• _Activity_: Keeping every word and mark, copy all of the data.

Items listed in a dataset
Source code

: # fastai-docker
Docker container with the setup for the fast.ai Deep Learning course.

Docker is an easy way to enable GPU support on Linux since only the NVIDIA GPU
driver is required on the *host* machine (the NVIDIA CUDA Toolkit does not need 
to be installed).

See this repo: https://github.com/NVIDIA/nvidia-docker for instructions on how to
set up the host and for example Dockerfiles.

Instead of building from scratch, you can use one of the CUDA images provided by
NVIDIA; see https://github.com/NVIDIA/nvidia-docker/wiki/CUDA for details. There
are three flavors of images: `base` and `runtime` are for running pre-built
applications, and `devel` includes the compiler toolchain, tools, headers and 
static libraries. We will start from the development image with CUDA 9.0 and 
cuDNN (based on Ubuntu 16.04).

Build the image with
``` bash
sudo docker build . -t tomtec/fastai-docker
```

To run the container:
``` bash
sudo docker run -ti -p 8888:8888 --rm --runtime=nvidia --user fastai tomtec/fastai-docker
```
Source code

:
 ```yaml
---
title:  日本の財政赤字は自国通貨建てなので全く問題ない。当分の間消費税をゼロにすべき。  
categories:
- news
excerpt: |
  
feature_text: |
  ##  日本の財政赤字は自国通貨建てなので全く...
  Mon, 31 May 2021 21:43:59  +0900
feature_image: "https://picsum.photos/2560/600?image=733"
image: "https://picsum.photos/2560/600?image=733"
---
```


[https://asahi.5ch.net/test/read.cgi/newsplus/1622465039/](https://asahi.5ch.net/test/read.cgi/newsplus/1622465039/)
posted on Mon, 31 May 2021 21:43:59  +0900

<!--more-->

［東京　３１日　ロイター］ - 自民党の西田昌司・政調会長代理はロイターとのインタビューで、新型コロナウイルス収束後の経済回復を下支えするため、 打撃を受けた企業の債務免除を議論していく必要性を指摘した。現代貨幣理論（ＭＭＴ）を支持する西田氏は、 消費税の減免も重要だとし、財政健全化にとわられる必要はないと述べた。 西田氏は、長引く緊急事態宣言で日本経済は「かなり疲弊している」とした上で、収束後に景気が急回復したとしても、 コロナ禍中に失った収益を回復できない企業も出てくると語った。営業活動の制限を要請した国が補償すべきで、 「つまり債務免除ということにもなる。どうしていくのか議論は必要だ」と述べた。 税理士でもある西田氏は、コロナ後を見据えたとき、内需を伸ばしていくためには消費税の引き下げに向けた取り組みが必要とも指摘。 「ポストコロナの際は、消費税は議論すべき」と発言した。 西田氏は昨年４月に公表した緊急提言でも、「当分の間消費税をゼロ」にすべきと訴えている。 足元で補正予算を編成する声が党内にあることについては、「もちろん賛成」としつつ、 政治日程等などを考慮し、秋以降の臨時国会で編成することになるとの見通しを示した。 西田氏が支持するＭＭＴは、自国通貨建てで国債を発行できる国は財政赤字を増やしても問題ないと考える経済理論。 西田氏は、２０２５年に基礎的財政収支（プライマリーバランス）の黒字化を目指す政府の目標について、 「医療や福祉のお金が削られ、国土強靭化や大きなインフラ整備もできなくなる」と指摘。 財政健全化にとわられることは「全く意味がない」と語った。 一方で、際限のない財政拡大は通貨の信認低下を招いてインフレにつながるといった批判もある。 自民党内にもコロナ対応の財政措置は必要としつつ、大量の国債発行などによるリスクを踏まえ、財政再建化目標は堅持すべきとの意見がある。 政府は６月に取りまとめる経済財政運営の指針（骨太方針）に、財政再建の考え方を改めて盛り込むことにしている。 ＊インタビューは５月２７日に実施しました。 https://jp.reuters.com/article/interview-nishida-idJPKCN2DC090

• _Exercise result_:
Source code

: # fastai-docker
Docker container with the setup for the fast.ai Deep Learning course.

Docker is an easy way to enable GPU support on Linux since only the NVIDIA GPU
driver is required on the *host* machine (the NVIDIA CUDA Toolkit does not need 
to be installed).

See this repo: https://github.com/NVIDIA/nvidia-docker for instructions on how to
set up the host and for example Dockerfiles.

Instead of building from scratch, you can use one of the CUDA images provided by
NVIDIA; see https://github.com/NVIDIA/nvidia-docker/wiki/CUDA for details. There
are three flavors of images: `base` and `runtime` are for running pre-built
applications, and `devel` includes the compiler toolchain, tools, headers and 
static libraries. We will start from the development image with CUDA 9.0 and 
cuDNN (based on Ubuntu 16.04).

Build the image with
``` bash
sudo docker build . -t tomtec/fastai-docker
```

To run the container:
``` bash
sudo docker run -ti -p 8888:8888 --rm --runtime=nvidia --user fastai tomtec/fastai-docker
```
Source code

:
 ```yaml
---
title:  日本の財政赤字は自国通貨建てなので全く問題ない。当分の間消費税をゼロにすべき。  
categories:
- news
excerpt: |
  
feature_text: |
  ##  日本の財政赤字は自国通貨建てなので全く...
  Mon, 31 May 2021 21:43:59  +0900
feature_image: "https://picsum.photos/2560/600?image=733"
image: "https://picsum.photos/2560/600?image=733"
---
```


[https://asahi.5ch.net/test/read.cgi/newsplus/1622465039/](https://asahi.5ch.net/test/read.cgi/newsplus/1622465039/)
posted on Mon, 31 May 2021 21:43:59  +0900

<!--more-->

［東京　３１日　ロイター］ - 自民党の西田昌司・政調会長代理はロイターとのインタビューで、新型コロナウイルス収束後の経済回復を下支えするため、 打撃を受けた企業の債務免除を議論していく必要性を指摘した。現代貨幣理論（ＭＭＴ）を支持する西田氏は、 消費税の減免も重要だとし、財政健全化にとわられる必要はないと述べた。 西田氏は、長引く緊急事態宣言で日本経済は「かなり疲弊している」とした上で、収束後に景気が急回復したとしても、 コロナ禍中に失った収益を回復できない企業も出てくると語った。営業活動の制限を要請した国が補償すべきで、 「つまり債務免除ということにもなる。どうしていくのか議論は必要だ」と述べた。 税理士でもある西田氏は、コロナ後を見据えたとき、内需を伸ばしていくためには消費税の引き下げに向けた取り組みが必要とも指摘。 「ポストコロナの際は、消費税は議論すべき」と発言した。 西田氏は昨年４月に公表した緊急提言でも、「当分の間消費税をゼロ」にすべきと訴えている。 足元で補正予算を編成する声が党内にあることについては、「もちろん賛成」としつつ、 政治日程等などを考慮し、秋以降の臨時国会で編成することになるとの見通しを示した。 西田氏が支持するＭＭＴは、自国通貨建てで国債を発行できる国は財政赤字を増やしても問題ないと考える経済理論。 西田氏は、２０２５年に基礎的財政収支（プライマリーバランス）の黒字化を目指す政府の目標について、 「医療や福祉のお金が削られ、国土強靭化や大きなインフラ整備もできなくなる」と指摘。 財政健全化にとわられることは「全く意味がない」と語った。 一方で、際限のない財政拡大は通貨の信認低下を招いてインフレにつながるといった批判もある。 自民党内にもコロナ対応の財政措置は必要としつつ、大量の国債発行などによるリスクを踏まえ、財政再建化目標は堅持すべきとの意見がある。 政府は６月に取りまとめる経済財政運営の指針（骨太方針）に、財政再建の考え方を改めて盛り込むことにしている。 ＊インタビューは５月２７日に実施しました。 https://jp.reuters.com/article/interview-nishida-idJPKCN2DC090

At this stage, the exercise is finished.